People make mistakes, yes, but accidents are few and far between. He chose to disregard standard safe driving practices, ie. checking for oncoming traffic. He chose to drive on auto-pilot, instead of as a conscious, deliberate, responsible operator of a potentially lethal vehicle. He allowed himself to be not-conscious of his behaviour.

Every time I get in the car, I am aware of the fact that I could quickly and easily create a situation in which I am solely responsible for causing someone to be injured or killed. Every g.d. driver should have this attitude. It behooves us to be safe, not for own selves, but for all others with whom we share the road.

We have had no contact with the kid that ran over my wife. We don't want contact with him. I would be upset if he contacted us directly.

So my advice is that all communication with the grieving family should be done through the insurance agencies/investigators/third parties. Inquire if the family would like to meet, and respect their decision.

I feel much worse for the dead person's family than for your brother. He's going to forget it over time. They never, ever will. And that is nearly the ultimate in unfair.

Please note that my attitudes and opinions are informed by my experience as a driver and as a victim. YMMV.
posted by five fresh fish at 10:26 AM on October 29, 2004 [1 favorite]

I would also respond to f&m by saying that there is a distinct difference between being "in the wrong" and being criminally negligent. The criminal justice system can't easily distinguish between the two without some sort of investigation. One would be, well, insane, to enter that process without the help of an expert (ie attorney).

The criminal justice system does not operate under the same philosophical system that you promote, no matter how noble it is. In fact, it shouldn't. It would be just as irresponsible to suggest that the victims family simply forgive the driver and not pursue criminal prosecution, as that is "the right thing to do."
posted by Doug at 12:00 PM on October 29, 2004

this may seem like an offensive or trivial comparison, but yesterday i was publicly reprimanded for queue jumping. if you ask me, i would say i never queue jump - it annoys me when other do - yet i can see how what i did was seen that way. i'd like to say i wouldn't do it again, but at the time it made sense, so how can i be sure?

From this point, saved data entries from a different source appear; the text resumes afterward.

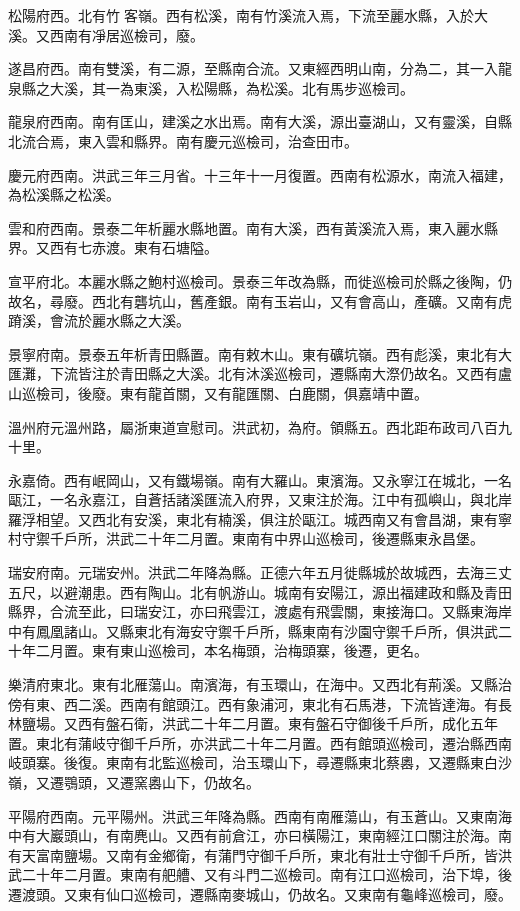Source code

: 松陽府西。北有竹客嶺。西有松溪，南有竹溪流入焉，下流至麗水縣，入於大溪。又西南有凈居巡檢司，廢。

遂昌府西。南有雙溪，有二源，至縣南合流。又東經西明山南，分為二，其一入龍泉縣之大溪，其一為東溪，入松陽縣，為松溪。北有馬步巡檢司。

龍泉府西南。南有匡山，建溪之水出焉。南有大溪，源出臺湖山，又有靈溪，自縣北流合焉，東入雲和縣界。南有慶元巡檢司，治查田市。

慶元府西南。洪武三年三月省。十三年十一月復置。西南有松源水，南流入福建，為松溪縣之松溪。

雲和府西南。景泰二年析麗水縣地置。南有大溪，西有黃溪流入焉，東入麗水縣界。又西有七赤渡。東有石塘隘。

宣平府北。本麗水縣之鮑村巡檢司。景泰三年改為縣，而徙巡檢司於縣之後陶，仍故名，尋廢。西北有礱坑山，舊產銀。南有玉岩山，又有會高山，產礦。又南有虎蹐溪，會流於麗水縣之大溪。

景寧府南。景泰五年析青田縣置。南有敕木山。東有礦坑嶺。西有彪溪，東北有大匯灘，下流皆注於青田縣之大溪。北有沐溪巡檢司，遷縣南大漈仍故名。又西有盧山巡檢司，後廢。東有龍首關，又有龍匯關、白鹿關，俱嘉靖中置。

溫州府元溫州路，屬浙東道宣慰司。洪武初，為府。領縣五。西北距布政司八百九十里。

永嘉倚。西有岷岡山，又有鐵場嶺。南有大羅山。東濱海。又永寧江在城北，一名甌江，一名永嘉江，自蒼括諸溪匯流入府界，又東注於海。江中有孤嶼山，與北岸羅浮相望。又西北有安溪，東北有楠溪，俱注於甌江。城西南又有會昌湖，東有寧村守禦千戶所，洪武二十年二月置。東南有中界山巡檢司，後遷縣東永昌堡。

瑞安府南。元瑞安州。洪武二年降為縣。正德六年五月徙縣城於故城西，去海三丈五尺，以避潮患。西有陶山。北有帆游山。城南有安陽江，源出福建政和縣及青田縣界，合流至此，曰瑞安江，亦曰飛雲江，渡處有飛雲關，東接海口。又縣東海岸中有鳳凰諸山。又縣東北有海安守禦千戶所，縣東南有沙園守禦千戶所，俱洪武二十年二月置。東有東山巡檢司，本名梅頭，治梅頭寨，後遷，更名。

樂清府東北。東有北雁蕩山。南濱海，有玉環山，在海中。又西北有荊溪。又縣治傍有東、西二溪。西南有館頭江。西有象浦河，東北有石馬港，下流皆達海。有長林鹽場。又西有盤石衛，洪武二十年二月置。東有盤石守御後千戶所，成化五年置。東北有蒲岐守御千戶所，亦洪武二十年二月置。西有館頭巡檢司，遷治縣西南岐頭寨。後復。東南有北監巡檢司，治玉環山下，尋遷縣東北蔡嶴，又遷縣東白沙嶺，又遷鶚頭，又遷窯嶴山下，仍故名。

平陽府西南。元平陽州。洪武三年降為縣。西南有南雁蕩山，有玉蒼山。又東南海中有大巖頭山，有南麂山。又西有前倉江，亦曰橫陽江，東南經江口關注於海。南有天富南鹽場。又南有金鄉衛，有蒲門守御千戶所，東北有壯士守御千戶所，皆洪武二十年二月置。東南有舥艚、又有斗門二巡檢司。南有江口巡檢司，治下埠，後遷渡頭。又東有仙口巡檢司，遷縣南麥城山，仍故名。又東南有龜峰巡檢司，廢。

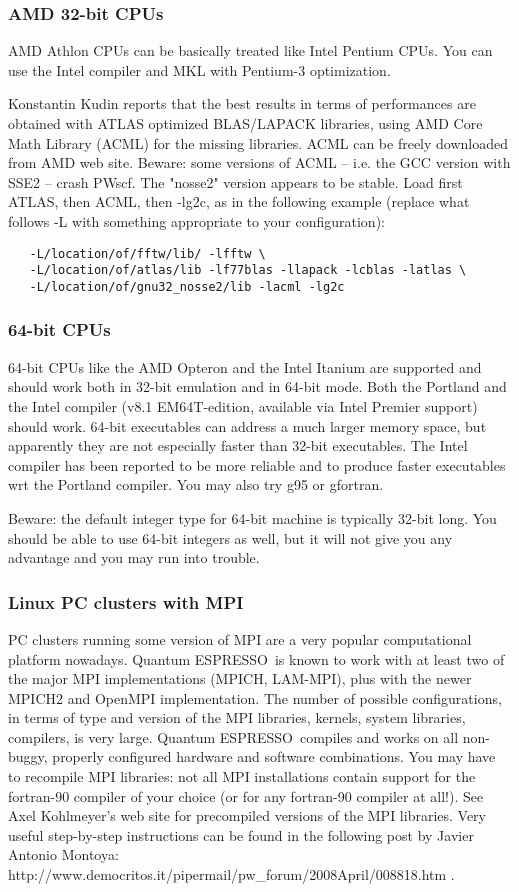 \documentclass[12pt,a4paper]{article}
\def\qe{{\sc Quantum ESPRESSO}}
\begin{document}
\subsubsection{AMD 32-bit CPUs}
AMD Athlon CPUs can be basically treated like Intel Pentium CPUs. You
can use the Intel compiler and MKL with Pentium-3 optimization.

Konstantin Kudin reports that the best results in terms of performances
are obtained with ATLAS optimized BLAS/LAPACK libraries, using AMD
Core Math Library (ACML) for the missing libraries. ACML can be freely
downloaded from AMD web site. Beware: some versions of ACML -- i.e.
the GCC version with SSE2 -- crash PWscf. The "nosse2" version appears
to be stable. Load first ATLAS, then ACML, then -lg2c, as in the
following example (replace what follows -L with something appropriate
to your configuration):
  \begin{verbatim}
   -L/location/of/fftw/lib/ -lfftw \
   -L/location/of/atlas/lib -lf77blas -llapack -lcblas -latlas \
   -L/location/of/gnu32_nosse2/lib -lacml -lg2c
\end{verbatim}

\subsubsection{64-bit CPUs}
64-bit CPUs like the AMD Opteron and the Intel Itanium are supported and
should work both in 32-bit emulation and in 64-bit mode. Both the Portland
and the Intel compiler (v8.1 EM64T-edition, available via Intel
Premier support) should work. 64-bit executables can address a much
larger memory space, but apparently they are not especially faster
than 32-bit executables. 
The Intel compiler has been reported to be more reliable and to produce
faster executables wrt the Portland compiler. You may also try g95 or gfortran.

Beware: the default integer type for 64-bit machine is typically
32-bit long. You should be able to use 64-bit integers as well, 
but it will not give you any advantage and you may run into trouble.

\subsubsection{Linux PC clusters with MPI}
\label{Sec:LinuxPCMPI}
PC clusters running some version of MPI are a very popular
computational platform nowadays. \qe\ is known to work
with at least two of the major MPI implementations (MPICH, LAM-MPI),
plus with the newer MPICH2 and OpenMPI implementation. The number of
possible configurations, in terms of type and version of the MPI
libraries, kernels, system libraries, compilers, is very
large. \qe\ compiles and works on all non-buggy, properly
configured hardware and software combinations. You may have to
recompile MPI libraries: not all MPI installations contain support for
the fortran-90 compiler of your choice (or for any fortran-90 compiler
at all!).  See Axel Kohlmeyer's web site for precompiled versions of
the MPI libraries.  Very useful step-by-step instructions can be found
in the following post by  Javier Antonio Montoya:\\
http://www.democritos.it/pipermail/pw\_forum/2008April/008818.htm . 
\end{document}
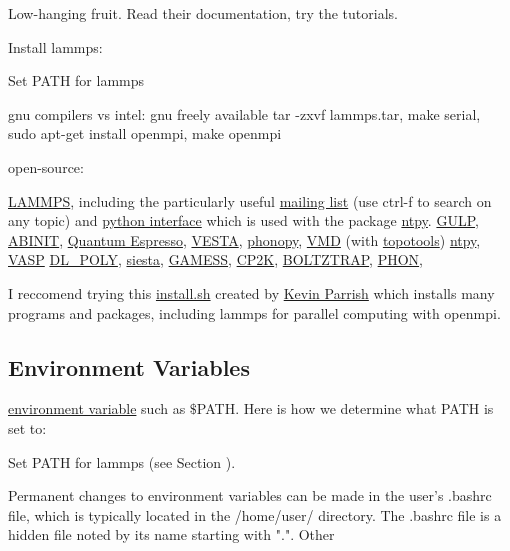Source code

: Low-hanging fruit.  Read their documentation, try the tutorials. 

Install lammps:

Set PATH for lammps

gnu compilers vs intel: gnu freely available
tar -zxvf lammps.tar, make serial, sudo apt-get install openmpi, make openmpi

open-source: 

\href{http://lammps.sandia.gov/}{LAMMPS}, including the particularly 
useful 
\href{http://lammps.sandia.gov/threads/threads.html}{mailing list} 
(use ctrl-f to search on any topic)  
and
\href{http://lammps.sandia.gov/doc/Section_python.html}
{python interface} which is used with the package 
\href{http://github.com/ntpl/ntpy}{ntpy}. 
\href{http://projects.ivec.org/gulp/}{GULP}, 
\href{http://www.abinit.org/}{ABINIT}, 
\href{http://www.quantum-espresso.org/}{Quantum Espresso}, 
\href{http://jp-minerals.org/vesta/en/}{VESTA}, 
\href{http://phonopy.sourceforge.net/}{phonopy}, 
\href{http://www.ks.uiuc.edu/Research/vmd/}{VMD} 
(with 
\href{https://sites.google.com/site/akohlmey/software/topotools}
{topotools})
\href{http://github.com/ntpl/ntpy}{ntpy},
\href{https://www.vasp.at/}{VASP}
\href{http://www.stfc.ac.uk/CSE/randd/ccg/software/DL_POLY/25526.aspx}
{DL_POLY}, 
\href{http://icmab.cat/leem/siesta/}
{siesta}, 
\href{http://www.msg.ameslab.gov/gamess/}{GAMESS}, 
\href{http://www.cp2k.org/}{CP2K}, 
\href{http://www.icams.de/content/departments/ams/madsen/boltztrap.html}{BOLTZTRAP}, 
\href{http://www.homepages.ucl.ac.uk/~ucfbdxa/phon/}{PHON}, 

I reccomend trying this 
\href{}{install.sh} created by 
\href{http://www.github.com/kparrish}{Kevin Parrish} which installs 
many programs and packages, including lammps for parallel computing 
with openmpi.

\subsection{Environment Variables}

\href{http://en.wikipedia.org/wiki/Environment_variable}
{environment variable} such as $\$$PATH.  Here is how we determine what 
PATH is set to:


Set PATH for lammps (see Section ).


Permanent changes to environment variables can be made in the user's 
.bashrc file, which is typically located in the /home/user/ directory. 
The .bashrc file is a hidden file noted by its name starting with ".". 
Other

that kept me up half the night, and i would keep finding myself running through the events in my head, trying to understand how it could have turned out that way. in the end, i said to myself "look, i screwed up. shit happens. i'll try not to do it again. that's all i can do".

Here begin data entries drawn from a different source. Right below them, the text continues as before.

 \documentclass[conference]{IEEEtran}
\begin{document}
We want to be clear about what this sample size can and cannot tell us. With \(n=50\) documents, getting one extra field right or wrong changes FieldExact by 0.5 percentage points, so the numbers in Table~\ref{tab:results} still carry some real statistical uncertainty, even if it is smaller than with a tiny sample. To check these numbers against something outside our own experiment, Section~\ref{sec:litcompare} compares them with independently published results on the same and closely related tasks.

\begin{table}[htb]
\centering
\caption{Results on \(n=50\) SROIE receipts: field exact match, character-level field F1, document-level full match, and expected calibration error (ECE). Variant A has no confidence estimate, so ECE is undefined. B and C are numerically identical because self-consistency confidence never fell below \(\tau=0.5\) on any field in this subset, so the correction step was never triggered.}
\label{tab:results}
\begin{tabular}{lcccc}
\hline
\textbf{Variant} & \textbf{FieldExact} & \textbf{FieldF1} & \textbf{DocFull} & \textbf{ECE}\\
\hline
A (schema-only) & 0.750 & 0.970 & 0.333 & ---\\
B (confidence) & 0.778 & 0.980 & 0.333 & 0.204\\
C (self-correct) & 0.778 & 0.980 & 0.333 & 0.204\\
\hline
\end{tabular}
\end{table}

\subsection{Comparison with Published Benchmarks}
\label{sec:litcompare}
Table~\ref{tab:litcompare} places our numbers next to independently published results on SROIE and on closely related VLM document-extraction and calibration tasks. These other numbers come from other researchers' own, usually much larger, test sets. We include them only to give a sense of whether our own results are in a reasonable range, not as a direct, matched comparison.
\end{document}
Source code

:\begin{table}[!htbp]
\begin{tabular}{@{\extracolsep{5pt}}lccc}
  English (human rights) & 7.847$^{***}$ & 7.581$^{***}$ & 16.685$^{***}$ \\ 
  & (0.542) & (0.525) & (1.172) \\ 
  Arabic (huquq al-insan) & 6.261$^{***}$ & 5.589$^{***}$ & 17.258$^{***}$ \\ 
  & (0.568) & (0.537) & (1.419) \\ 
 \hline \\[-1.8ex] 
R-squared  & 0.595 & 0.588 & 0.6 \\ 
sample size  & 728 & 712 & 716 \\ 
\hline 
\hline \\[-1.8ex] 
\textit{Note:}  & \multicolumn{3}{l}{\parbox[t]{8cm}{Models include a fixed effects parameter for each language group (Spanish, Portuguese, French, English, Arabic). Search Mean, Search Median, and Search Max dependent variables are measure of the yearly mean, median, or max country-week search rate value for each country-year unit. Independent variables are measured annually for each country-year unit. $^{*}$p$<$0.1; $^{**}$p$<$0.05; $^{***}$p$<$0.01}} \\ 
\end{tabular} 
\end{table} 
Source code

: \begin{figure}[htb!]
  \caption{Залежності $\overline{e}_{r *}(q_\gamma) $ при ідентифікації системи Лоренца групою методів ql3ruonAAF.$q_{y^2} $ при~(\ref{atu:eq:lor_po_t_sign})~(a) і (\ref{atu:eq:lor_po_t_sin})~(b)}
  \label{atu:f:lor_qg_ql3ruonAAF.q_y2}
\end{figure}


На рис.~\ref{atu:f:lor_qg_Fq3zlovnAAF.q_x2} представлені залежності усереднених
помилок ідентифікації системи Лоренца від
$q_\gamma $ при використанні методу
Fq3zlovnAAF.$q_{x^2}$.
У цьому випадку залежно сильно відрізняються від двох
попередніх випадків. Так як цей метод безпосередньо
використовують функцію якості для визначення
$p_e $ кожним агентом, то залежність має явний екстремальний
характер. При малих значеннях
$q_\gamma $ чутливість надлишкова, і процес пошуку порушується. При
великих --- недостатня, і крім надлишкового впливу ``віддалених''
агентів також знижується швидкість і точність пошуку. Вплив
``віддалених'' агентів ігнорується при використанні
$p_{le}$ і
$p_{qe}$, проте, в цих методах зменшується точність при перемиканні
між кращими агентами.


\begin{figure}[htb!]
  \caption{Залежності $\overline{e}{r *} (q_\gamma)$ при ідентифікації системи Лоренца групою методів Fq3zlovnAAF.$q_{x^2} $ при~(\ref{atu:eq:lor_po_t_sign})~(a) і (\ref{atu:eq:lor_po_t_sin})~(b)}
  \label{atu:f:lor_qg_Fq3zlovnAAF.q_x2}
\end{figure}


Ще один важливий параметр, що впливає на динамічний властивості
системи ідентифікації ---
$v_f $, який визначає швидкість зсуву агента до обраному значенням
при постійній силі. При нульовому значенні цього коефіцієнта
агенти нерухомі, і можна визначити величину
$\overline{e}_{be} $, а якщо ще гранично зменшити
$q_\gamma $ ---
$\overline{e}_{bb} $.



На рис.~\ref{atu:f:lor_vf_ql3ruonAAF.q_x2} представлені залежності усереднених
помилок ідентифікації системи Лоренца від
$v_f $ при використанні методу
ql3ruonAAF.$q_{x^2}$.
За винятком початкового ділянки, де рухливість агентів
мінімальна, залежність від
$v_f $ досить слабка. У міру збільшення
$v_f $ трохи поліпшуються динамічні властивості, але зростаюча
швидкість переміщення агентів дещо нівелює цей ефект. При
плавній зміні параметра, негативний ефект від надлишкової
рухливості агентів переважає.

obviously, in your relative's case this is hugely more significant, with a much larger impact on their life, and other's. but i don't see any other emotional solution apart from that process. it helps if you give others the same benefit of the doubt, i guess, at times. so if i were talking to them, i wouldn't say "it's ok" or "it wasn't your fault". instead, i'd say "ok, you screwed up. you can't alter the past, but you can try to make it not happen again. take what comes as well as you can, try to make amends where possible, but also try to forgive yourself. you can't live with hating yourself - if only one person in the world is going to give you a break, it has to be you. we're your friends, your family, we're still here - you need to be here, for yourself, too."

good luck.
posted by andrew cooke at 12:38 PM on October 29, 2004

fold_and_mutilate has a point, though the ideal may be difficult to live up to. On the other hand, in an ideal world, the victim's family would also reach out to the person who caused the accident and forgive.

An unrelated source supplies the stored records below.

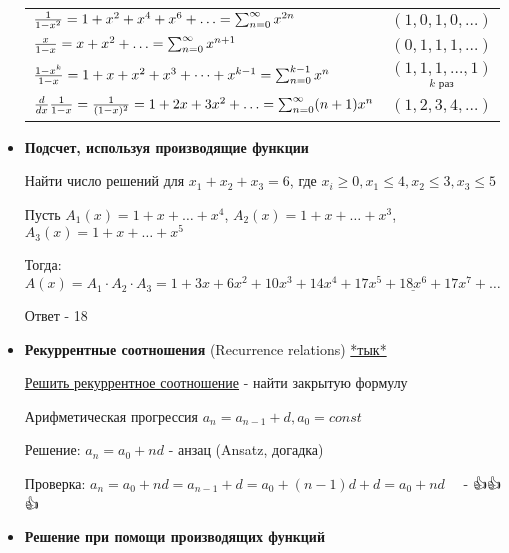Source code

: \documentclass[12pt]{article}
\begin{document}
\begin{itemize}
{\begin{tabular}{p{}|p{}}
            $\frac{1}{1 - x^2} = 1 + x^2 + x^4 + x^6 + \dots \hfill = \sum_{n = 0}^\infty x^{2n}$ & $(1, 0, 1, 0, \dots)$ \\

            $\frac{x}{1 - x} = x + x^2 + \dots \hfill = \sum_{n = 0}^\infty x^{n + 1}$ & $(0, 1, 1, 1, \dots)$ \\

            $\frac{1 - x^k}{1 - x} = 1 + x + x^2 + x^3 + \dots + x^{k - 1} \hfill = \sum_{n = 0}^{k - 1} x^n$ & $\underset{k \text{ раз}}{(1, 1, 1, \dots, 1)}$ \\

            $\frac{d}{dx}\frac{1}{1 - x} = \frac{1}{(1 - x)^2} = 1 + 2x + 3x^2 + \dots \hfill = \sum_{n = 0}^{\infty} (n + 1) x^n$ & $(1, 2, 3, 4, \dots)$ \\\hline

        \end{tabular}
        }

        \vspace{2mm}

        \item \textbf{Подсчет, используя производящие функции}

        Найти число решений для $x_1 + x_2 + x_3 = 6$, где $x_i \geq 0, x_1 \leq 4, x_2 \leq 3, x_3 \leq 5$

        Пусть $A_1(x) = 1 + x + \dots + x^4$, $A_2(x) = 1 + x + \dots + x^3$, $A_3(x) = 1 + x + \dots + x^5$

        Тогда: $A(x) = A_1 \cdot A_2 \cdot A_3 = 1 + 3x + 6x^2 + 10x^3 + 14x^4 + 17x^5 + \underline{18x^6} + 17x^7 + \dots$

        Ответ - 18

        \item \textbf{Рекуррентные соотношения} (Recurrence relations)
        \hfill\href{https://ru.wikipedia.org/wiki/%D0%A0%D0%B5%D0%BA%D1%83%D1%80%D1%80%D0%B5%D0%BD%D1%82%D0%BD%D0%B0%D1%8F_%D1%84%D0%BE%D1%80%D0%BC%D1%83%D0%BB%D0%B0}{*тык*}


        \underline{Решить рекуррентное соотношение} - найти закрытую формулу

        \Exs Арифметическая прогрессия $a_n = a_{n - 1} + d, a_0 = const$

        Решение: $a_n = a_0 + nd$ - анзац (Ansatz, догадка)

        Проверка: $a_n = a_0 + nd = a_{n - 1} + d = a_0 + (n - 1)d + d = a_0 + nd \quad$ - {\Large👍👍👍}

        \item \textbf{Решение при помощи производящих функций}


\end{itemize}
\end{document}
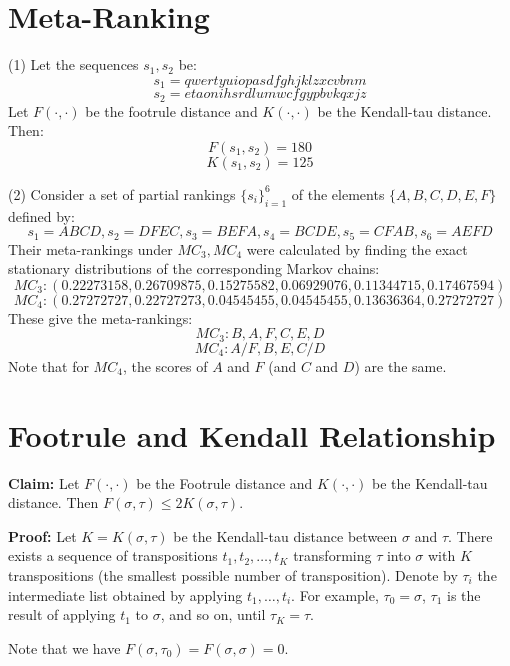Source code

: \documentclass[11pt,letterpaper]{article}
\begin{document}
\section{Meta-Ranking}
(1) Let the sequences $s_1, s_2$ be:
\[ s_1 = q w e r t y u i o p a s d f g h j k l z x c v b n m \]
\[ s_2 = e t a o n i h s r d l u m w c f g y p b v k q x j z \]
Let $F(\cdot, \cdot)$ be the footrule distance and $K(\cdot, \cdot)$ be the Kendall-tau distance. Then:
\[ F(s_1, s_2) = 180 \]
\[ K(s_1, s_2) = 125 \]

(2)
Consider a set of partial rankings $\{s_i\}_{i=1}^6$ of the elements $\{A,B,C,D,E,F\}$ defined by:
\[ s_1 = A B C D, s_2 = D F E C, s_3 = B E F A, s_4 = B C D E, s_5 = C F A B, s_6 = A E F D \]
Their meta-rankings under $MC_3, MC_4$ were calculated by finding the exact stationary distributions of the corresponding Markov chains:
\[ MC_3: (0.22273158, 0.26709875, 0.15275582, 0.06929076, 0.11344715, 0.17467594) \]
\[ MC_4: (0.27272727, 0.22727273, 0.04545455, 0.04545455, 0.13636364, 0.27272727) \]
These give the meta-rankings:
\[ MC_3: B, A, F, C, E, D \]
\[ MC_4: A/F,  B, E,  C/D \]
Note that for $MC_4$, the scores of $A$ and $F$ (and $C$ and $D$) are the same.


\section{Footrule and Kendall Relationship}
\textbf{Claim: }Let $F(\cdot, \cdot)$ be the Footrule distance and $K(\cdot, \cdot)$ be the Kendall-tau distance. Then $F(\sigma, \tau) \leq 2 K(\sigma, \tau)$.

\textbf{Proof: } %
Let $K = K(\sigma, \tau)$ be the Kendall-tau distance between $\sigma$ and $\tau$. There exists a sequence of transpositions $t_1, t_2, \ldots, t_K$ transforming $\tau$ into $\sigma$ with $K$ transpositions (the smallest possible number of transposition). Denote by $\tau_i$ the intermediate list obtained by applying $t_1, \ldots, t_i$. For example, $\tau_0 = \sigma$, $\tau_1$ is the result of applying $t_1$ to $\sigma$, and so on, until $\tau_K = \tau$.

Note that we have $F(\sigma, \tau_0) = F(\sigma, \sigma) = 0$.
\end{document}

That being said, once the State intervenes we're no longer just talking about personal responsibilities, we're dealing with the impersonal imposition of possibly arbitrary sanctions. Follow the advice about the lawyer, personal expressions of regret can come after the law has done its worst.

A very close relative of mine was knocked down and killed while crossing a road. Frankly, I'm glad that the person who did it did not end up behind bars. I don't want an apology. I do however hope he has the occasional nightmare about it, just enough to remind him that this will never really be over for any of us.